Last week we began exploring the differences between the kingdom of God and the kingdom of this world. And they are very different.

We noted that Jesus frequently told parables about the kingdom of God to help us understand what it’s like because it is so different from the kingdom of this world. In fact, from what Jesus says, it almost seems backwards and upside down. For example, Jesus says in the kingdom of God, “The first shall be last and the last shall be first. He says that if you want to be great, you must become the least – if you want to save your life, you’ve got to give it up – if you want true riches, give away what you have”. It seems like the kingdom of God operates exactly opposite to what we’re used to. 

Actually, let me show you a verse from Matthew chapter 5 – verse 11. I didn’t read this verse last week, but I think it illustrates how backwards the kingdom of God seems to be.

11 “God blesses you when people mock you and persecute you and lie about you and say all sorts of evil things against you because you are my followers. 12 Be happy about it! Be very glad! For a great reward awaits you in heaven.” Matthew 5:11-12

Usually, you might say God has blessed you when you have a nice house, a healthy family, wonderful friends, a good job, and life is going swimmingly. We see all that and we say, “Yup, God sure has blessed me.”

But Jesus says that when people are mocking us, persecuting us, lying about us, and saying all sorts of evil things about us because we are His followers – that’s when we know we are blessed. I don’t know if that sort of stuff has ever happened to you, but if and when it does, that’s when you can say “Yup, God sure has blessed me.”

And that just seems backwards! It’s clear that the kingdom of God is very different from the kingdom of this world.

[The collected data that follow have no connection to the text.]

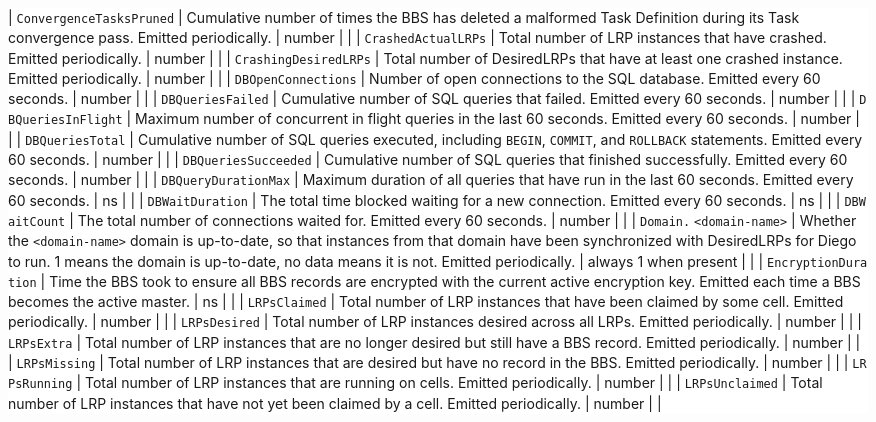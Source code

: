 | `ConvergenceTasksPruned`                              | Cumulative number of times the BBS has deleted a malformed Task Definition during its Task convergence pass. Emitted periodically.                                                                                              | number            |   |
| `CrashedActualLRPs`                                   | Total number of LRP instances that have crashed. Emitted periodically.                                                                                                                                                          | number            |   |
| `CrashingDesiredLRPs`                                 | Total number of DesiredLRPs that have at least one crashed instance. Emitted periodically.                                                                                                                                      | number            |   |
| `DBOpenConnections`                                   | Number of open connections to the SQL database. Emitted every 60 seconds.                                                                                                                                                       | number            |   |
| `DBQueriesFailed`                                     | Cumulative number of SQL queries that failed. Emitted every 60 seconds.                                                                                                                                                         | number            |   |
| `DBQueriesInFlight`                                   | Maximum number of concurrent in flight queries in the last 60 seconds. Emitted every 60 seconds.                                                                                                                                | number            |   |
| `DBQueriesTotal`                                      | Cumulative number of SQL queries executed, including `BEGIN`, `COMMIT`, and `ROLLBACK` statements. Emitted every 60 seconds.                                                                                                    | number            |   |
| `DBQueriesSucceeded`                                  | Cumulative number of SQL queries that finished successfully. Emitted every 60 seconds.                                                                                                                                          | number            |   |
| `DBQueryDurationMax`                                  | Maximum duration of all queries that have run in the last 60 seconds. Emitted every 60 seconds.                                                                                                                                 | ns                |   |
| `DBWaitDuration`                                      | The total time blocked waiting for a new connection. Emitted every 60 seconds.                                                                                                                                                  | ns                |   |
| `DBWaitCount`                                         | The total number of connections waited for. Emitted every 60 seconds.                                                                                                                                                           | number            |   |
| `Domain.` `<domain-name>`                             | Whether the `<domain-name>` domain is up-to-date, so that instances from that domain have been synchronized with DesiredLRPs for Diego to run. 1 means the domain is up-to-date, no data means it is not. Emitted periodically. | always 1 when present |   |
| `EncryptionDuration`                                  | Time the BBS took to ensure all BBS records are encrypted with the current active encryption key. Emitted each time a BBS becomes the active master.                                                                            | ns                |   |
| `LRPsClaimed`                                         | Total number of LRP instances that have been claimed by some cell. Emitted periodically.                                                                                                                                        | number            |   |
| `LRPsDesired`                                         | Total number of LRP instances desired across all LRPs. Emitted periodically.                                                                                                                                                    | number            |   |
| `LRPsExtra`                                           | Total number of LRP instances that are no longer desired but still have a BBS record. Emitted periodically.                                                                                                                     | number            |   |
| `LRPsMissing`                                         | Total number of LRP instances that are desired but have no record in the BBS. Emitted periodically.                                                                                                                             | number            |   |
| `LRPsRunning`                                         | Total number of LRP instances that are running on cells. Emitted periodically.                                                                                                                                                  | number            |   |
| `LRPsUnclaimed`                                       | Total number of LRP instances that have not yet been claimed by a cell. Emitted periodically.                                                                                                                                   | number            |   |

And that creates a huge challenge for us because Jesus says that those who follow Him – those who are a part of the kingdom of God – those people are in this world, but we’re not of this world.

We live here in our communities in this time and place and in this society – but we belong to a totally different kingdom with totally different values and a totally different culture. Paul tells us that we used to be part of that kingdom, but upon receiving Christ as our Saviour and King, we’ve since been transferred into a whole new kingdom. He says in Colossians 1:13…

13 For he has rescued us from the kingdom of darkness and transferred us into the Kingdom of his dear Son. Colossians 1:13

When choose to follow Christ, we are transferred from one kingdom to the other – from the kingdom of darkness to the kingdom of light, from the kingdom of this world to the kingdom of God. 

And so it is a huge challenge for us to live according to the values and the culture of kingdom of God while still living in the midst of the kingdom of this world. 

But believe it or not, that’s exactly God’s plan and purpose for those in his kingdom. That was God’s plan and purpose for Israel – and that’s still the plan and purpose for church.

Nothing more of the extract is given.